(18/10/2017)
COMMENTO AL LIBRO “LA MIA FOGGIA” DI ALFONSO DE CAPRARIS


di Mario De Capraris


 

Il libro “La mia Foggia” di Alfonso De Capraris è una miniera di storie, aneddoti, fatti, informazioni. Nel leggerlo è facile indugiare sulle pagine talmente si presenta interessante. Io stesso ho ancora molto da leggere, ma ho voluto lo stesso scrivere subito, a caldo, le mie prime impressioni perché viene spontaneo commentare.

Alfonso descrive in prevalenza della sua esperienza di ragazzo durante la seconda guerra mondiale. Ed una cosa salta subito agli occhi: mentre riferisce di episodi in cui si è trovato come testimone, anche quando si tratta della situazione più difficile sa coglierne l’aspetto positivo, a volte ironico. A ciò che puo’ essere sconvolgente per un ragazzo sa assistere sempre col senno e capacità di adattamento. Altre volte è animato dal piglio dello studioso, per esempio quando cerca di capire il motivo della bomba caduta proprio sul suo palazzo, e ne dà una sensata spiegazione col fatto che al centro del palazzo, sulla scalinata (che io conoscevo molto bene a suo tempo quando andavo a trovare la madre, zia Nunzia), c’era il lucernario che, sia di giorno che di notte, mandava un riflesso. Riflesso che aveva attirato l’attenzione del puntatore dell’aereo che aveva buttato la bomba.

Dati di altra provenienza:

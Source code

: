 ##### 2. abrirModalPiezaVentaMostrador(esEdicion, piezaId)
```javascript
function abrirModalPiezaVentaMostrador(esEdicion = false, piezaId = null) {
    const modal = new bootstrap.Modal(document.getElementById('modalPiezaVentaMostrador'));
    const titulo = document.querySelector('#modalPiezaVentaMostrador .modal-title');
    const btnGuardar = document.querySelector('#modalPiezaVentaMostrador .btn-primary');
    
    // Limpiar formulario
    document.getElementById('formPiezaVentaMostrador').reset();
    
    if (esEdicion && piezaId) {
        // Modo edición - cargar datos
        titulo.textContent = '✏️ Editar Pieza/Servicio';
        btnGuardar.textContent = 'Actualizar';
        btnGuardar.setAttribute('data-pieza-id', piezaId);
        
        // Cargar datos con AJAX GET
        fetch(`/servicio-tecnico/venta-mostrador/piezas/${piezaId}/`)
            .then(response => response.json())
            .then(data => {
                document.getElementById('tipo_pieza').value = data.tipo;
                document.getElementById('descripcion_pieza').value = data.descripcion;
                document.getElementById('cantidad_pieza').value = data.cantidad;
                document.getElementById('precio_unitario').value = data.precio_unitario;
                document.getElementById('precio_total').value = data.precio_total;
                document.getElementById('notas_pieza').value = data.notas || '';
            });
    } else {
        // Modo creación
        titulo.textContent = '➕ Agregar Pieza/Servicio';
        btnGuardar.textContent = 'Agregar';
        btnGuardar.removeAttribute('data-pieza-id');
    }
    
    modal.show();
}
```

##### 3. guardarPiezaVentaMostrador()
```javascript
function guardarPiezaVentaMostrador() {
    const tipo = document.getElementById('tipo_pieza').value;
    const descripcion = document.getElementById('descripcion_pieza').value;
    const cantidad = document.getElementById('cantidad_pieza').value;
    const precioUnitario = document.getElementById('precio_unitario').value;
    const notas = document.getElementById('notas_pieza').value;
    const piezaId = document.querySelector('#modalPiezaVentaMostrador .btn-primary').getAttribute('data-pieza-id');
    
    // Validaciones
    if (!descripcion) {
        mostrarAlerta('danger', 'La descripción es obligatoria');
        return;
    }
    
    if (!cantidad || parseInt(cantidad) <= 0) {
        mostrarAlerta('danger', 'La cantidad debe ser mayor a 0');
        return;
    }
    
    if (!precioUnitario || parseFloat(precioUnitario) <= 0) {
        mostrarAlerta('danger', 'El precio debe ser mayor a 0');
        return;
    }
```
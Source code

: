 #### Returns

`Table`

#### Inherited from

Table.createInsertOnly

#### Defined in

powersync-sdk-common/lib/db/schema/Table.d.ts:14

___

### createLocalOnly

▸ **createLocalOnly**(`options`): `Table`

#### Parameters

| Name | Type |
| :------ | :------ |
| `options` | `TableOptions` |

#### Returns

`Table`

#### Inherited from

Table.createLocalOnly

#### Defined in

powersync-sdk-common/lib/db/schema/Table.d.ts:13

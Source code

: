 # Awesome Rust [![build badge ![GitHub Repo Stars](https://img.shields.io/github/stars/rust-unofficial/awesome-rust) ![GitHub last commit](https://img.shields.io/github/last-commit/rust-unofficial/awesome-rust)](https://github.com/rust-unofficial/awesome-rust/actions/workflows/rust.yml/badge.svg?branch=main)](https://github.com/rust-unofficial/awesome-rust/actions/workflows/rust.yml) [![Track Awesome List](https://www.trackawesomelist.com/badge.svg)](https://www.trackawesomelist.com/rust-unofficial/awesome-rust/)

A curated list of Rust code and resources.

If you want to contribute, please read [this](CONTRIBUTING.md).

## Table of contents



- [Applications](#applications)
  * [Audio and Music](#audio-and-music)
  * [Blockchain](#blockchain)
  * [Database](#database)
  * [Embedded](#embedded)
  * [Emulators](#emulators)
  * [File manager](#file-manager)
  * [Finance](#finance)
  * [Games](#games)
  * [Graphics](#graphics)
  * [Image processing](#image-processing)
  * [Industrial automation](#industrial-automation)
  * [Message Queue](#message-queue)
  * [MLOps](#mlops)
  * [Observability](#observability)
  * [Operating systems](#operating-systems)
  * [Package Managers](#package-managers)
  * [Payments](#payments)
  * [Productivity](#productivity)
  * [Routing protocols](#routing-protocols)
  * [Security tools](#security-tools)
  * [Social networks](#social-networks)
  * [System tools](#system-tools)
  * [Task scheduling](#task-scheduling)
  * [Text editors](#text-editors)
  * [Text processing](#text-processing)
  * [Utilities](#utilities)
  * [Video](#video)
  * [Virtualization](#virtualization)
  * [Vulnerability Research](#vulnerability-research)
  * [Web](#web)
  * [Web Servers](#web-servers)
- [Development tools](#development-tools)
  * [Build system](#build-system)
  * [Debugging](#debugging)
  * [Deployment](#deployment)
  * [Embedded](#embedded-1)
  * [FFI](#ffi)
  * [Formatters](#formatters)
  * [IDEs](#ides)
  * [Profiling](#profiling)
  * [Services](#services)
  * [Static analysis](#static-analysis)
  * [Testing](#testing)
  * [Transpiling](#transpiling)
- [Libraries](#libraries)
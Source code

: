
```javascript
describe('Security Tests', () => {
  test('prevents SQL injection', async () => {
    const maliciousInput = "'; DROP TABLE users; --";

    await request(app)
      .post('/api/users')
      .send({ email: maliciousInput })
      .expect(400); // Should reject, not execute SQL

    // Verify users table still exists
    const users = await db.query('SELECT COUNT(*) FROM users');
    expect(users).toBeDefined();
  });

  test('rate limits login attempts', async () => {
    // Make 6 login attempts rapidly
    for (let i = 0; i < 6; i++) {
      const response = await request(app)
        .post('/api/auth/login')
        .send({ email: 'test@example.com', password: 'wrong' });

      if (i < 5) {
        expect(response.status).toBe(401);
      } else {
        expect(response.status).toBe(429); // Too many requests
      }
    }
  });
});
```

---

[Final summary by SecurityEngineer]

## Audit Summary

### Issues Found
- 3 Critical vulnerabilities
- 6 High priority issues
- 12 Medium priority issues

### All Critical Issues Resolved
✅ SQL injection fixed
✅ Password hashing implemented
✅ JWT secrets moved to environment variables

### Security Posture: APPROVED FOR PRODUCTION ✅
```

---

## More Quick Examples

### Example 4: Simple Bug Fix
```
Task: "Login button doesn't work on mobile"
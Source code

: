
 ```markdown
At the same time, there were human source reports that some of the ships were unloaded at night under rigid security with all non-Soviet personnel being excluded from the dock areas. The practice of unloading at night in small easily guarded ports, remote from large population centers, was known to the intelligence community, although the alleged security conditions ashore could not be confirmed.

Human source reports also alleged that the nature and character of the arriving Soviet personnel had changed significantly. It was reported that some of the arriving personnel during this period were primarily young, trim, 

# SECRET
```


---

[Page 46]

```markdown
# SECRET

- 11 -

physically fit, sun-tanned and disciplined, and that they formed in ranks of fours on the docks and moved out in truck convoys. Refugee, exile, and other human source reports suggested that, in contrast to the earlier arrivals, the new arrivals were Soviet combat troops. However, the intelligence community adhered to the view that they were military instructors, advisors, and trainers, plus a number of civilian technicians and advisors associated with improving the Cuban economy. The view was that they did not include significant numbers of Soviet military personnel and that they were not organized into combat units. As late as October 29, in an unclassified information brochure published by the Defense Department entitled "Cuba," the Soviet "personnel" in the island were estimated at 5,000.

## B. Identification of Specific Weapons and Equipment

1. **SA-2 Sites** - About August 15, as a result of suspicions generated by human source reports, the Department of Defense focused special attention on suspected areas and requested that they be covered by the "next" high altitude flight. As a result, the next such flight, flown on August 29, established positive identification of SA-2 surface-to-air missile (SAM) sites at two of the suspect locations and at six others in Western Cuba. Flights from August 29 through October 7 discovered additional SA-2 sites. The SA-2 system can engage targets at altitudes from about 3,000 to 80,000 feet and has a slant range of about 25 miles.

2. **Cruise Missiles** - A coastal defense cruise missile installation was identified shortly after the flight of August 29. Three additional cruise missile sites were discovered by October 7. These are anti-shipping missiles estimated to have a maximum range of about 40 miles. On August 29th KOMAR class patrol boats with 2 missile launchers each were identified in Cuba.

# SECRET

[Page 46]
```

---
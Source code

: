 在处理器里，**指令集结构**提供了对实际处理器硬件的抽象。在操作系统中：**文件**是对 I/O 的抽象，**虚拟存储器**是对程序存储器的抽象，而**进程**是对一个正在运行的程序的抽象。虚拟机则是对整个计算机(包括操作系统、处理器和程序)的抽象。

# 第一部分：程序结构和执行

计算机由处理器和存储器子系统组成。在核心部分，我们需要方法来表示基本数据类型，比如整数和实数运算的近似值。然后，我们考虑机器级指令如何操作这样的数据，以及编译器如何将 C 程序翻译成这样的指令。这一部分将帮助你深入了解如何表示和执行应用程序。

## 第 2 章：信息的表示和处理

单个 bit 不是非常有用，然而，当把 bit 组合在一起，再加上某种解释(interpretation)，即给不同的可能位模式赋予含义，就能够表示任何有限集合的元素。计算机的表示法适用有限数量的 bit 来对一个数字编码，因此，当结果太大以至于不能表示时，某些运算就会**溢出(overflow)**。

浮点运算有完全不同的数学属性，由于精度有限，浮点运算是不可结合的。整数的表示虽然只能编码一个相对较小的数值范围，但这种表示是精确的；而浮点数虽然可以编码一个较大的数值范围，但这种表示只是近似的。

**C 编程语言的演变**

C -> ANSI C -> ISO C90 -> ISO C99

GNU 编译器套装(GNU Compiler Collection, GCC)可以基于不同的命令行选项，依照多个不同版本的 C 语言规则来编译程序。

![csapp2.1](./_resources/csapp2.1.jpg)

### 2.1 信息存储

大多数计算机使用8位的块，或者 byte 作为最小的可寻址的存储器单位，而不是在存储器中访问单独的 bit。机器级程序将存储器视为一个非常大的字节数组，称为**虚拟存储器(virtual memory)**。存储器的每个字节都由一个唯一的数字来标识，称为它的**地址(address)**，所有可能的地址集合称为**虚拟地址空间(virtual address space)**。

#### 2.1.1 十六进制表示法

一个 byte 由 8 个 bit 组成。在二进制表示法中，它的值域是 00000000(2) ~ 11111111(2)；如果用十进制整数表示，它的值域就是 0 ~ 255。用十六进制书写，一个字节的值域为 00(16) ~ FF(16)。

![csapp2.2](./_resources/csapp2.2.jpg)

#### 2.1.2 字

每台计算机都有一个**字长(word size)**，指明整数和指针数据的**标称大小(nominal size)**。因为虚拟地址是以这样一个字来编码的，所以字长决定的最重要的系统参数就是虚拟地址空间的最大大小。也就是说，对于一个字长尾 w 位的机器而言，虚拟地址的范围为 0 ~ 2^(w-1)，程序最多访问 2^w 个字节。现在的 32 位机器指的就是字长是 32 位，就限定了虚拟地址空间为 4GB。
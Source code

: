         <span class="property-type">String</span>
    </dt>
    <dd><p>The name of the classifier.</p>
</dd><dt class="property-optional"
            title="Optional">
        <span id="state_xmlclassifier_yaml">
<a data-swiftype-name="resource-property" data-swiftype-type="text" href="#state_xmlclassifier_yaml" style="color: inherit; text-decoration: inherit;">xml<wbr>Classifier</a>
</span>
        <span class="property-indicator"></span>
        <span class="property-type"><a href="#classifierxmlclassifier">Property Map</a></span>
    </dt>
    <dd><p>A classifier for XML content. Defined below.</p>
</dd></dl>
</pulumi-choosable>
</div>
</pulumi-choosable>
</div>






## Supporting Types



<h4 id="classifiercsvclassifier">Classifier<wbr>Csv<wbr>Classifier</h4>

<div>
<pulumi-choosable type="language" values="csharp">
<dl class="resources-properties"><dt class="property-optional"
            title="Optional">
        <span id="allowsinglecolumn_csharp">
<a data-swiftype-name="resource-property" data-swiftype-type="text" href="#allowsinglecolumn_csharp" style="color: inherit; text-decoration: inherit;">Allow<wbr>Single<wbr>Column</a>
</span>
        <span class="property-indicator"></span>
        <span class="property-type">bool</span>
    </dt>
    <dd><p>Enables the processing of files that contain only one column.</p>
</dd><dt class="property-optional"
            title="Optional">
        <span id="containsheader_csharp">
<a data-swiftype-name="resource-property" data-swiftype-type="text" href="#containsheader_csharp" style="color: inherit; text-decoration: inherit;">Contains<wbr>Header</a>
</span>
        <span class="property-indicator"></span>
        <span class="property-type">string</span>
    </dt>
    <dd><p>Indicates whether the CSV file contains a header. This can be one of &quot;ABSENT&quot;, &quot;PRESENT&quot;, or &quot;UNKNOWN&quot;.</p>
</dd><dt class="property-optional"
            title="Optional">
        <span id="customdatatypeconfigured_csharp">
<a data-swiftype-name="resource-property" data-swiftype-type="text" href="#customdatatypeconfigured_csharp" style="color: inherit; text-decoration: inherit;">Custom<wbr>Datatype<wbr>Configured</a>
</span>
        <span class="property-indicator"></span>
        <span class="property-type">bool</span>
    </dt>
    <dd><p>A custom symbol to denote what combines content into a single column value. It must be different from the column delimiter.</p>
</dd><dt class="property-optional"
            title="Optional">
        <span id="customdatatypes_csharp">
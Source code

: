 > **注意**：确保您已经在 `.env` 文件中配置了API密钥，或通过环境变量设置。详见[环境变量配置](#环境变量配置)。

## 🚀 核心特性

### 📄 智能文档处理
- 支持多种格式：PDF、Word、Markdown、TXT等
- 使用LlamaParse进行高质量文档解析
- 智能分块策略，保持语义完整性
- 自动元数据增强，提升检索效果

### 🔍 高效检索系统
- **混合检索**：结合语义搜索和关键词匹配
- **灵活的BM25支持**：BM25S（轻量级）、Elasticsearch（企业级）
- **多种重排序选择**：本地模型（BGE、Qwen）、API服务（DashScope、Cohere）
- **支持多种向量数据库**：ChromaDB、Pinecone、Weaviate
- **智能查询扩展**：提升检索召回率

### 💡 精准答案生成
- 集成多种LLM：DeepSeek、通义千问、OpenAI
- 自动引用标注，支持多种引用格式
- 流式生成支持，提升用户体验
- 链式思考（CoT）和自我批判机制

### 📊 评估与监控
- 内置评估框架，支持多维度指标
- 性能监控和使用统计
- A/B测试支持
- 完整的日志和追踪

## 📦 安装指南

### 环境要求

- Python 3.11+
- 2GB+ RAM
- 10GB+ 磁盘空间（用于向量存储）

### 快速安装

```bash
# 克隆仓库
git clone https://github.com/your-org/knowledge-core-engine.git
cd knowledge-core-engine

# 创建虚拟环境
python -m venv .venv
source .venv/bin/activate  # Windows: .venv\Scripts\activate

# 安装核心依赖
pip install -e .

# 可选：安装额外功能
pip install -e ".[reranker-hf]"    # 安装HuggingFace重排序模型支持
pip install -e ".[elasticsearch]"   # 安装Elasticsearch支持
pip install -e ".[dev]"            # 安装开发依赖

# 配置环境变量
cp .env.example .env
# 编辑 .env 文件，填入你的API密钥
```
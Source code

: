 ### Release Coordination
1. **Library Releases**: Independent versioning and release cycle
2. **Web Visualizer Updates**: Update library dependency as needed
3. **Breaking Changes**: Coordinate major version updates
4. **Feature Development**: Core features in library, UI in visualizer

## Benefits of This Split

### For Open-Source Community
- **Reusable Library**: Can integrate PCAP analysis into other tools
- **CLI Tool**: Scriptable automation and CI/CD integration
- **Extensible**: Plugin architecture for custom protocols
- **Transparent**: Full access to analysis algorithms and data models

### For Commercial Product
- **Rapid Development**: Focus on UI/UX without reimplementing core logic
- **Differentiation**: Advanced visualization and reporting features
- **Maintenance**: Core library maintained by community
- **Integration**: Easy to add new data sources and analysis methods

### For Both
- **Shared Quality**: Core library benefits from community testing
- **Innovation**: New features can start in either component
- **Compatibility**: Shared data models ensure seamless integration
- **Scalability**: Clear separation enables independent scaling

Lui racconta della guerra con la normalità che avrebbe usato se si fosse trovato a raccontare dei tempi di pace. E per certi aspetti, da storico anomalo qual è, dal momento che non si è formato sui libri ma ha vissuto in prima persona la storia, ci rivela particolari inediti che non si trovano in nessun libro di storia, come il comportamento degli Alleati non proprio ortodosso, perché gli Alleati erano sì forze di liberazione ma anche forze di occupazione, con tutta la scia di violenza e prepotenza che questo comportava (imperdibile il tratteggio del generale Patton).

Quando dice “la mia Foggia”, quel possessivo “mia” appare riduttivo perché la città la sente più che sua, la città la intende come casa propria. Infatti quando è sfollato a Sant’Agata con la famiglia e vede gli aerei alleati che passano nel cielo, mentre gli altri ragazzi salutano euforici il loro passaggio, lui invece non partecipa all’euforia, anzi è preoccupato perché sa dove andranno a sganciare il loro carico di morte: sulla “sua” città. Immaginabile il suo sconcerto quando a fine guerra si troverà davanti alle macerie provocate dall’eccessivo esagerato bombardamento alleato.

La storia di Alfonso (compagno di banco di Renzo Arbore, nonché vicino di casa) è interessante perché si sovrappone alla storia della città e del Paese. Di fronte alla sua storia, quella nostra appare quella che è: scialba.

Ma l’aspetto fondamentale che domina l’intera opera si puo’ riassumere in una breve considerazione: l’autore, anche se si è trovato nel periodo bellico in condizioni precarie e dal futuro incerto, il suo innato ottimismo è stato sempre la sua forza e per noi che lo andiamo a leggere è una lezione di vita.